The Thrill of Brazil
                 
    
Director: S. Sylvan Simon
Year: 1946
Rating: 6.0

Hollywood's love affair with Latin music was in full flush in the mid-1940s and this one is squarely in it. There are a number of songs and all with a Latin tinge and beat to them. Tito Guizar and the dancing pair of Veloz and Yolanda are back from Brazil in 1944 but the main spots in the cast go to Hollywood regulars - Keenan Wynn, Evelyn Keyes and Ann Miller. Miller dances as fast as quicksilver and Wynn talks even faster. Keyes looks lovely and has the repartee down but at human speed. It is one of those only in Hollywood films where quips, insults and witticisms are tossed around at the speed of light and you are hit with three more before the first one registers. There are three credited writers, so I don't know which it was, but one of them came up with some fairly clever and funny lines. 

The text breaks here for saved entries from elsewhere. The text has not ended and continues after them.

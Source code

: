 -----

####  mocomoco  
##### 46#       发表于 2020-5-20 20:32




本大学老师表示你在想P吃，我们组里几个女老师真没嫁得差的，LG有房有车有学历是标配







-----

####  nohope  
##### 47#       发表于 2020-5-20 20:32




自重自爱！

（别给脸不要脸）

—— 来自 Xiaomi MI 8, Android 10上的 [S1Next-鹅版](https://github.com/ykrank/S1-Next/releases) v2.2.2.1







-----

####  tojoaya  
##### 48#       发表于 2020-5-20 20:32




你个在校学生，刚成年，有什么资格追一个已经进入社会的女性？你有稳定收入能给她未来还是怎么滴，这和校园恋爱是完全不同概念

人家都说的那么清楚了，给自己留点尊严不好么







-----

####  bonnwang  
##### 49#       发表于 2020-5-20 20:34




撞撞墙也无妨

It has that Cary Grant-Rosalind Russell or maybe Irene Dunne style - but unfortunately it isn't Cary Grant. Maybe they couldn't get him, so they give it to Keenan Wynn, who normally would be the sidekick to the romantic leading man. Wynn is fine in bites but 90-minutes of him is bad for the digestion. He delivers the lines like the fine actor he is, but he skips being charming and goes directly to being a jerk and stays there. That two women could love him as he merrily throws verbal darts at them is harder to believe than aliens landing in New York City for Christmas shopping.

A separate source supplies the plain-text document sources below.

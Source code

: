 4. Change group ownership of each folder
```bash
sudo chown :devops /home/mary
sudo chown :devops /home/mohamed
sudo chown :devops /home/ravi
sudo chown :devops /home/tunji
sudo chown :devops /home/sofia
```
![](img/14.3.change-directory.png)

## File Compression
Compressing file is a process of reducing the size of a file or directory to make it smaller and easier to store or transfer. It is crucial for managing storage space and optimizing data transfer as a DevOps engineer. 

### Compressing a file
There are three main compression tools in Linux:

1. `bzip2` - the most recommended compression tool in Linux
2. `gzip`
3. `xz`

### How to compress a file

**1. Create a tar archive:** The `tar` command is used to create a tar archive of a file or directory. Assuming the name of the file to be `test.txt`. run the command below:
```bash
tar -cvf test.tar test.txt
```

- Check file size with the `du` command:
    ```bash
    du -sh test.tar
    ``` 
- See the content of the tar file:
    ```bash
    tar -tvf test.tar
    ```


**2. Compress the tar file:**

He and his show are down in Rio getting ready for Broadway. Among the large group of performers are Miller doing three numbers and Tito doing two. His ex-wife (Keyes) has come to get his signature on the divorce papers and along with her is the man she plans to marry (Allyn Joslyn). As soon as you hear he lives in Iowa and is VP of a toothpaste company, you know his days are numbered. He is the Ralph Bellamy of the film. Nice guy but they never get the girls especially if they live in the mid-west.

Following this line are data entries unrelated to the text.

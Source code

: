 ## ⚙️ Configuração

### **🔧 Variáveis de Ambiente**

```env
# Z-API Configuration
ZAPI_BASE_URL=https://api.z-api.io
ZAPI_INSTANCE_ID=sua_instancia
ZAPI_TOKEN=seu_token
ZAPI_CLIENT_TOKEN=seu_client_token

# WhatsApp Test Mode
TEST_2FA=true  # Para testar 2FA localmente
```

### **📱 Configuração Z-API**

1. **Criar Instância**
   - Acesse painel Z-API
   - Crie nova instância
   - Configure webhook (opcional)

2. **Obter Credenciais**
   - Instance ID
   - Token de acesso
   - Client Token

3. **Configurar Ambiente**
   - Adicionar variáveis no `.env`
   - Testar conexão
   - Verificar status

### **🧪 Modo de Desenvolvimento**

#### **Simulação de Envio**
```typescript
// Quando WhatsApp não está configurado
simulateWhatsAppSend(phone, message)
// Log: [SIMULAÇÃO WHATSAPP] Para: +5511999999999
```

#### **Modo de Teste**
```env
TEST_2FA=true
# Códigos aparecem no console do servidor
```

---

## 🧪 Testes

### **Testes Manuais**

The romantic situation is simple - Tito loves Miller who loves Wynn who loves Keyes who loves Joslyn who loves his respectability. Not quite Wong Kar-wai but a lot of unrequited love going on. With his ex who he still loves, Wynn pulls every sneaky trick he can think of to make her stay, she sees through all of them but - seriously move to Iowa after a life in show biz?  The music is fine and the presentation of the songs is excellent - good camera set-ups and movement.  A lower tier musical from Columbia but generally enjoyable.